= John Morton (MP for Newcastle-upon-Tyne) =

English politician

John Morton was an English politician and merchant who sat as MP for Newcastle-upon-Tyne in 1393 and 1395.

== Biography ==
John Morton was appointed collector of pontage in Newcastle-upon-Tyne in May 1379. From 1380, he was a leading exporter of wool, hides and cloth. In February 1390, he received a royal licence to ship seven lasts of hides to Sandwich, Great Yarmouth. In 1395, one of his ships was wrongly detained at Great Yarmouth. Morton took the case to the court of Chancery, and the customs officer, Roger Drayton, was eventually forced to pay 20 marks in compensation, though the dispute lasted at least two more years.

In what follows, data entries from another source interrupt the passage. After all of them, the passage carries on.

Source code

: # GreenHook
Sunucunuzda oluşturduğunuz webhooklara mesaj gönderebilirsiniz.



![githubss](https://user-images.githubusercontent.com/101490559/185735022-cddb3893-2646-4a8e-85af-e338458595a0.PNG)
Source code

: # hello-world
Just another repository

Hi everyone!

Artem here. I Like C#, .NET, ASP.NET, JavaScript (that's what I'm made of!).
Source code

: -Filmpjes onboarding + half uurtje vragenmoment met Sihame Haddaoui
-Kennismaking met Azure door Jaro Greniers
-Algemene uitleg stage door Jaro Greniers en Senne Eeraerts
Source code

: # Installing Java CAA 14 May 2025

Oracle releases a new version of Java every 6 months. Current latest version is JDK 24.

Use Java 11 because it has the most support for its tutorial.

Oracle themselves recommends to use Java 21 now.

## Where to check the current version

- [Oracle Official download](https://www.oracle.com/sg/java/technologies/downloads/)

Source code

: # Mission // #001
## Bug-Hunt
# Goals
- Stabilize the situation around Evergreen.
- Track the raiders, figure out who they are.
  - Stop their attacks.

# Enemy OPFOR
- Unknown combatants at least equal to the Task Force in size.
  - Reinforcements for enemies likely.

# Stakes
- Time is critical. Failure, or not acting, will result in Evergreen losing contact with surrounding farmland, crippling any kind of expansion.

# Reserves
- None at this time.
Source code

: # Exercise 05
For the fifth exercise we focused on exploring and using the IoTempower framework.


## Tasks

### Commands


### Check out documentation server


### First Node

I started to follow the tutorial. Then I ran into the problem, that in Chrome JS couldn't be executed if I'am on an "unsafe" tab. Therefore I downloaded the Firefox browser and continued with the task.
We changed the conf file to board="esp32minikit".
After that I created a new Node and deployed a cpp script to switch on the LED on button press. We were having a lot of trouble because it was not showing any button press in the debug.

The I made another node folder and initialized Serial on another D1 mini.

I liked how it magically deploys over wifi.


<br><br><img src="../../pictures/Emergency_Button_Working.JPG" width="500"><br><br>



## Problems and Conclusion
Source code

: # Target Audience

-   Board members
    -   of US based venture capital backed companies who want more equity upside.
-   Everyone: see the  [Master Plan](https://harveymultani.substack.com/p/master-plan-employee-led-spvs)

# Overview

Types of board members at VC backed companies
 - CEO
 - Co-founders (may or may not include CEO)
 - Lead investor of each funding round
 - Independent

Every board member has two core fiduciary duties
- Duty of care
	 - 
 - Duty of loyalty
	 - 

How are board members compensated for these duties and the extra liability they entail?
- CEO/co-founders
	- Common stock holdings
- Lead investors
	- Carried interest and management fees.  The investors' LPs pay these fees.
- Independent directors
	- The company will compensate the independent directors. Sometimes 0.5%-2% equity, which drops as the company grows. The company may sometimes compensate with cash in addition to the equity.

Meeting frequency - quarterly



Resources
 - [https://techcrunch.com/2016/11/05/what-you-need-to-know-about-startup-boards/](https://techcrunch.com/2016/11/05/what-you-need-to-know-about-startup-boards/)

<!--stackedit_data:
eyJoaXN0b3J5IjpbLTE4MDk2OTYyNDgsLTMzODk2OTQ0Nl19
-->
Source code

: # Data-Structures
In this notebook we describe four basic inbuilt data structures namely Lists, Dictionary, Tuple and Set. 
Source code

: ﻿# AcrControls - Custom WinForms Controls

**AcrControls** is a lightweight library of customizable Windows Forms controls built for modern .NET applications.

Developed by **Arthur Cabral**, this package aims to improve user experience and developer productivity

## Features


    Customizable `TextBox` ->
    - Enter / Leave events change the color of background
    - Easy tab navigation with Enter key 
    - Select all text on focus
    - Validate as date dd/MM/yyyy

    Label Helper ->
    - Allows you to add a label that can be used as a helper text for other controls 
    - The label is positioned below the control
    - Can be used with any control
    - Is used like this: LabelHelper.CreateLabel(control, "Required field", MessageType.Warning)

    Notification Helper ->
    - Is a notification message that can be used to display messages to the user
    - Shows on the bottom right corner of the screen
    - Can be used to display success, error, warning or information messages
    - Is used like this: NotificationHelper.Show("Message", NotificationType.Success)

Morton’s last major commercial venture was unsuccessful. In June 1408, he and other Newcastle merchants were allowed to export 600 sarplers of wool to friendly foreign ports. This wool had originally been bought in 1400 by local merchants who hoped to avoid the Calais Staple and get better prices. However, the Staplers pressured the government, and the wool remained unsold and rotted on the quays. Morton and his partners feared further problems and claimed the 1408 licence was unclear, so they did not ship the wool. New letters were issued in November 1408, but Morton was not named in them and may have withdrawn from the plan.